TASK OBJECTIVE: Please return the records below exactly as they appear, leaving every picture out.

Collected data
◇ ◇ ◇

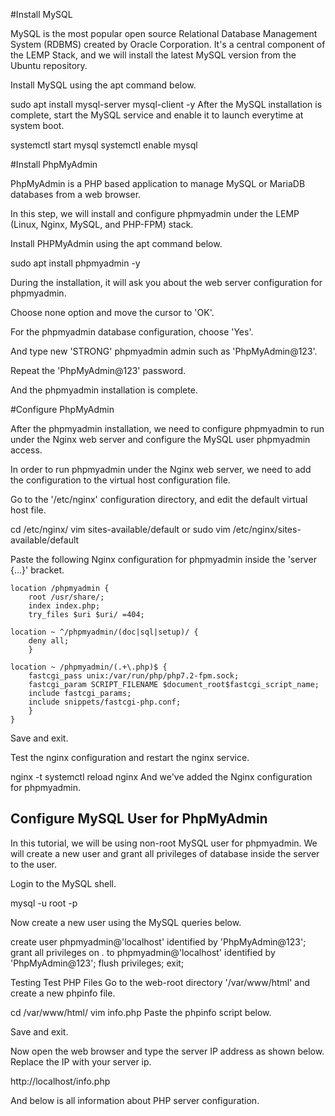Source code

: 

#Install MySQL

MySQL is the most popular open source Relational Database Management System (RDBMS) created by Oracle Corporation. It's a central component of the LEMP Stack, and we will install the latest MySQL version from the Ubuntu repository.

Install MySQL using the apt command below.

sudo apt install mysql-server mysql-client -y
After the MySQL installation is complete, start the MySQL service and enable it to launch everytime at system boot.

systemctl start mysql
systemctl enable mysql


 
 #Install PhpMyAdmin
 
 
PhpMyAdmin is a PHP based application to manage MySQL or MariaDB databases from a web browser.

In this step, we will install and configure phpmyadmin under the LEMP (Linux, Nginx, MySQL, and PHP-FPM) stack.

Install PHPMyAdmin using the apt command below.

sudo apt install phpmyadmin -y

During the installation, it will ask you about the web server configuration for phpmyadmin.

Choose none option and move the cursor to 'OK'.

For the phpmyadmin database configuration, choose 'Yes'.

And type new 'STRONG' phpmyadmin admin such as 'PhpMyAdmin@123'.

Repeat the 'PhpMyAdmin@123' password.


And the phpmyadmin installation is complete.

#Configure PhpMyAdmin

After the phpmyadmin installation, we need to configure phpmyadmin to run under 
the Nginx web server and configure the MySQL user phpmyadmin access.

In order to run phpmyadmin under the Nginx web server, 
we need to add the configuration to the virtual host configuration file.

Go to the '/etc/nginx' configuration directory, and edit the default virtual host file.

  cd /etc/nginx/
  vim sites-available/default     or
  sudo vim /etc/nginx/sites-available/default


Paste the following Nginx configuration for phpmyadmin inside the 'server {...}' bracket.

    location /phpmyadmin {
        root /usr/share/;
        index index.php;
        try_files $uri $uri/ =404;

    location ~ ^/phpmyadmin/(doc|sql|setup)/ {
        deny all;
        }

    location ~ /phpmyadmin/(.+\.php)$ {
        fastcgi_pass unix:/var/run/php/php7.2-fpm.sock;
        fastcgi_param SCRIPT_FILENAME $document_root$fastcgi_script_name;
        include fastcgi_params;
        include snippets/fastcgi-php.conf;
        }
    }


Save and exit.

Test the nginx configuration and restart the nginx service.

nginx -t
systemctl reload nginx
And we've added the Nginx configuration for phpmyadmin.


## Configure MySQL User for PhpMyAdmin

In this tutorial, we will be using non-root MySQL user for phpmyadmin. We will create a new user and grant all privileges of database inside the server to the user.

Login to the MySQL shell.

mysql -u root -p

Now create a new user using the MySQL queries below.

create user phpmyadmin@'localhost' identified by 'PhpMyAdmin@123';
grant all privileges on *.* to phpmyadmin@'localhost' identified by 'PhpMyAdmin@123';
flush privileges;
exit;

Testing
Test PHP Files
Go to the web-root directory '/var/www/html' and create a new phpinfo file.

cd /var/www/html/
vim info.php
Paste the phpinfo script below.

<?php
phpinfo();
?>
Save and exit.

Now open the web browser and type the server IP address as shown below. Replace the IP with your server ip.

http://localhost/info.php

And below is all information about PHP server configuration.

◇ ◇ ◇

RESPONSE AREA:
Source code

: 

#Install MySQL

MySQL is the most popular open source Relational Database Management System (RDBMS) created by Oracle Corporation. It's a central component of the LEMP Stack, and we will install the latest MySQL version from the Ubuntu repository.

Install MySQL using the apt command below.

sudo apt install mysql-server mysql-client -y
After the MySQL installation is complete, start the MySQL service and enable it to launch everytime at system boot.

systemctl start mysql
systemctl enable mysql


 
 #Install PhpMyAdmin
 
 
PhpMyAdmin is a PHP based application to manage MySQL or MariaDB databases from a web browser.

In this step, we will install and configure phpmyadmin under the LEMP (Linux, Nginx, MySQL, and PHP-FPM) stack.

Install PHPMyAdmin using the apt command below.

sudo apt install phpmyadmin -y

During the installation, it will ask you about the web server configuration for phpmyadmin.

Choose none option and move the cursor to 'OK'.

For the phpmyadmin database configuration, choose 'Yes'.

And type new 'STRONG' phpmyadmin admin such as 'PhpMyAdmin@123'.

Repeat the 'PhpMyAdmin@123' password.


And the phpmyadmin installation is complete.

#Configure PhpMyAdmin

After the phpmyadmin installation, we need to configure phpmyadmin to run under 
the Nginx web server and configure the MySQL user phpmyadmin access.

In order to run phpmyadmin under the Nginx web server, 
we need to add the configuration to the virtual host configuration file.

Go to the '/etc/nginx' configuration directory, and edit the default virtual host file.

  cd /etc/nginx/
  vim sites-available/default     or
  sudo vim /etc/nginx/sites-available/default


Paste the following Nginx configuration for phpmyadmin inside the 'server {...}' bracket.

    location /phpmyadmin {
        root /usr/share/;
        index index.php;
        try_files $uri $uri/ =404;

    location ~ ^/phpmyadmin/(doc|sql|setup)/ {
        deny all;
        }

    location ~ /phpmyadmin/(.+\.php)$ {
        fastcgi_pass unix:/var/run/php/php7.2-fpm.sock;
        fastcgi_param SCRIPT_FILENAME $document_root$fastcgi_script_name;
        include fastcgi_params;
        include snippets/fastcgi-php.conf;
        }
    }


Save and exit.

Test the nginx configuration and restart the nginx service.

nginx -t
systemctl reload nginx
And we've added the Nginx configuration for phpmyadmin.


## Configure MySQL User for PhpMyAdmin

In this tutorial, we will be using non-root MySQL user for phpmyadmin. We will create a new user and grant all privileges of database inside the server to the user.

Login to the MySQL shell.

mysql -u root -p

Now create a new user using the MySQL queries below.

create user phpmyadmin@'localhost' identified by 'PhpMyAdmin@123';
grant all privileges on *.* to phpmyadmin@'localhost' identified by 'PhpMyAdmin@123';
flush privileges;
exit;

Testing
Test PHP Files
Go to the web-root directory '/var/www/html' and create a new phpinfo file.

cd /var/www/html/
vim info.php
Paste the phpinfo script below.

<?php
phpinfo();
?>
Save and exit.

Now open the web browser and type the server IP address as shown below. Replace the IP with your server ip.

http://localhost/info.php

And below is all information about PHP server configuration.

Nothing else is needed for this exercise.